> Task description
Can you restate the lines of the entries below, word for word, from the first one through the line that includes "gaminggenius2/gaminggenius2 is a"?

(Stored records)
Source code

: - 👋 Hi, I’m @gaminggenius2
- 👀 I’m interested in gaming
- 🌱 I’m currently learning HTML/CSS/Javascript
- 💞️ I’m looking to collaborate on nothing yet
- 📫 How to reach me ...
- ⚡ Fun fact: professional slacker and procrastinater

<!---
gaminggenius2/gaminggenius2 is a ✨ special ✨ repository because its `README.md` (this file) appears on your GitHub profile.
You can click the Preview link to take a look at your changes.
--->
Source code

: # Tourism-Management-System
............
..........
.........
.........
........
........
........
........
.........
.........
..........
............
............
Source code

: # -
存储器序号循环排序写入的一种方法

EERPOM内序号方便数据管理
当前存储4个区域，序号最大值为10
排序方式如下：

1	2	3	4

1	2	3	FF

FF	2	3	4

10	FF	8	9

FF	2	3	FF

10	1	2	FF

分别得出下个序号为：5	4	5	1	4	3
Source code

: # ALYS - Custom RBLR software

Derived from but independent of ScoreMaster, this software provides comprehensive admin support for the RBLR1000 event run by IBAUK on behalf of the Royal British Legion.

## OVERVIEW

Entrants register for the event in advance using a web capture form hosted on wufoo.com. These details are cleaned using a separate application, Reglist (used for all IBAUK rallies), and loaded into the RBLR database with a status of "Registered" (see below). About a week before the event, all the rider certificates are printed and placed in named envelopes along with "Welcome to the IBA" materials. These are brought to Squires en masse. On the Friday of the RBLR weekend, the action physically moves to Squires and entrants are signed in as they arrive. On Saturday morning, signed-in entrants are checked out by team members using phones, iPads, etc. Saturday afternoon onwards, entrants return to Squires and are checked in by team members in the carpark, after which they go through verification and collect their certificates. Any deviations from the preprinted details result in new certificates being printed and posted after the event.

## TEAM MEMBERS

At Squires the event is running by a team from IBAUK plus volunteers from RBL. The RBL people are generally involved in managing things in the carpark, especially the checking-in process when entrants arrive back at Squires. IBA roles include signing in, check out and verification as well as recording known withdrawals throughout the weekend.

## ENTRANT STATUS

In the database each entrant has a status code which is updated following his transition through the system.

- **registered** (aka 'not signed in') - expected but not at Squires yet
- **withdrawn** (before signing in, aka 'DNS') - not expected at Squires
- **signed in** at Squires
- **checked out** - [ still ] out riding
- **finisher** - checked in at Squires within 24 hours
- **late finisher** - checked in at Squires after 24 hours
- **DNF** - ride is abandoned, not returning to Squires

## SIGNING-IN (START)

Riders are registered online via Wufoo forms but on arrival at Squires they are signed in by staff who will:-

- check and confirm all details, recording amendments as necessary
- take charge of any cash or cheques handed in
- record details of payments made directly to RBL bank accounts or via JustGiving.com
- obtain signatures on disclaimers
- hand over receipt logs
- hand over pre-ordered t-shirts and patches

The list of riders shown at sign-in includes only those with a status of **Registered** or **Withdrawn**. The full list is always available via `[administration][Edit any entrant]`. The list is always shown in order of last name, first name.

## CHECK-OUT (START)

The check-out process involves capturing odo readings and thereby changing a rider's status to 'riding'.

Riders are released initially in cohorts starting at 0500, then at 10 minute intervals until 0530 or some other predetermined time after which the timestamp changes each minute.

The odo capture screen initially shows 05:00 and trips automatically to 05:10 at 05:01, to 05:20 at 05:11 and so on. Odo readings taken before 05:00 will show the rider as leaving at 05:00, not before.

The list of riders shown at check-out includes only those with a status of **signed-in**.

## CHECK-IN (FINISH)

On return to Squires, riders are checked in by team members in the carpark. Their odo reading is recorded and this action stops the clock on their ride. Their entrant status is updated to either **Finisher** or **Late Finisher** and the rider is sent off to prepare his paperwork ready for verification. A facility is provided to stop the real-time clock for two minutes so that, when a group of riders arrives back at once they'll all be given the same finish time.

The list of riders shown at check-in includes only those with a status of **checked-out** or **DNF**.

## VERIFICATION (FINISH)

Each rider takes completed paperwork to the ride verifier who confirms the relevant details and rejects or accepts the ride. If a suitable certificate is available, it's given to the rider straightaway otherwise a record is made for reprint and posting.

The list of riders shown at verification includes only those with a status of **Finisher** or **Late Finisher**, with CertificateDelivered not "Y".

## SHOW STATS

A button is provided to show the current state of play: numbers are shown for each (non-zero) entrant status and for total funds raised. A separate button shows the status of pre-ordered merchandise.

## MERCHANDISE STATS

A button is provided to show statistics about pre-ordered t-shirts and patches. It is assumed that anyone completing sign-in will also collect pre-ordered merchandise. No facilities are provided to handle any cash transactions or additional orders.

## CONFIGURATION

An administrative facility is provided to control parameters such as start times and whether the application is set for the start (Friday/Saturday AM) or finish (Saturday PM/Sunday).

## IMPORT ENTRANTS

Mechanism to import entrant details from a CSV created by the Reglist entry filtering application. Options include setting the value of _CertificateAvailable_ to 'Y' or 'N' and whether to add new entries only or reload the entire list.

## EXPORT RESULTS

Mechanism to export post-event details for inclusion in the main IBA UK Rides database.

> Response area
Source code

: - 👋 Hi, I’m @gaminggenius2
- 👀 I’m interested in gaming
- 🌱 I’m currently learning HTML/CSS/Javascript
- 💞️ I’m looking to collaborate on nothing yet
- 📫 How to reach me ...
- ⚡ Fun fact: professional slacker and procrastinater

<!---
gaminggenius2/gaminggenius2 is a ✨ special ✨ repository because its `README.md` (this file) appears on your GitHub profile.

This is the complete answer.